» Assigned task
Restate the entries below exactly, and keep all images out of the answer.
== Excerpted records
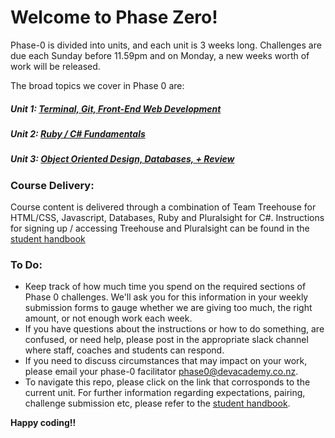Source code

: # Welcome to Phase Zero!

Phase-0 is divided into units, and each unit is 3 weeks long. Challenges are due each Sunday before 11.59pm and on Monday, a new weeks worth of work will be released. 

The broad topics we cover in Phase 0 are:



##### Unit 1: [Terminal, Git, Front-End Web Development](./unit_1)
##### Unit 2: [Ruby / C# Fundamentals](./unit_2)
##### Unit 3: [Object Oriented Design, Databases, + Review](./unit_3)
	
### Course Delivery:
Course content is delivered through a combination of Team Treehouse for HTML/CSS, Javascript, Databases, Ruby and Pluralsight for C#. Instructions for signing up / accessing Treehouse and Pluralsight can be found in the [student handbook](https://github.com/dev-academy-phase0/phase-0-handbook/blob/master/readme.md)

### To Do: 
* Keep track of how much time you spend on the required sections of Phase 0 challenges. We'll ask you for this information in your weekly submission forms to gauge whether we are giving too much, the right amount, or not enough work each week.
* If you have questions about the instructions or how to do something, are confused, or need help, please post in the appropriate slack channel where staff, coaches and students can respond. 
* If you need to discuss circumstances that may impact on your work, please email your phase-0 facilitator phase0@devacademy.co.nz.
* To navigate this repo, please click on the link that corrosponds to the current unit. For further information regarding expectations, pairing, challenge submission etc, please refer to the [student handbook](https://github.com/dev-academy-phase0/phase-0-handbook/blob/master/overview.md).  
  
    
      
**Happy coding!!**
====
» The completed task
Source code

: # Welcome to Phase Zero!

Phase-0 is divided into units, and each unit is 3 weeks long. Challenges are due each Sunday before 11.59pm and on Monday, a new weeks worth of work will be released. 

The broad topics we cover in Phase 0 are:



##### Unit 1: [Terminal, Git, Front-End Web Development](./unit_1)
##### Unit 2: [Ruby / C# Fundamentals](./unit_2)
##### Unit 3: [Object Oriented Design, Databases, + Review](./unit_3)
	
### Course Delivery:
Course content is delivered through a combination of Team Treehouse for HTML/CSS, Javascript, Databases, Ruby and Pluralsight for C#. Instructions for signing up / accessing Treehouse and Pluralsight can be found in the [student handbook](https://github.com/dev-academy-phase0/phase-0-handbook/blob/master/readme.md)

### To Do: 
* Keep track of how much time you spend on the required sections of Phase 0 challenges. We'll ask you for this information in your weekly submission forms to gauge whether we are giving too much, the right amount, or not enough work each week.
* If you have questions about the instructions or how to do something, are confused, or need help, please post in the appropriate slack channel where staff, coaches and students can respond. 
* If you need to discuss circumstances that may impact on your work, please email your phase-0 facilitator phase0@devacademy.co.nz.
* To navigate this repo, please click on the link that corrosponds to the current unit. For further information regarding expectations, pairing, challenge submission etc, please refer to the [student handbook](https://github.com/dev-academy-phase0/phase-0-handbook/blob/master/overview.md).  
  
    
      
**Happy coding!!**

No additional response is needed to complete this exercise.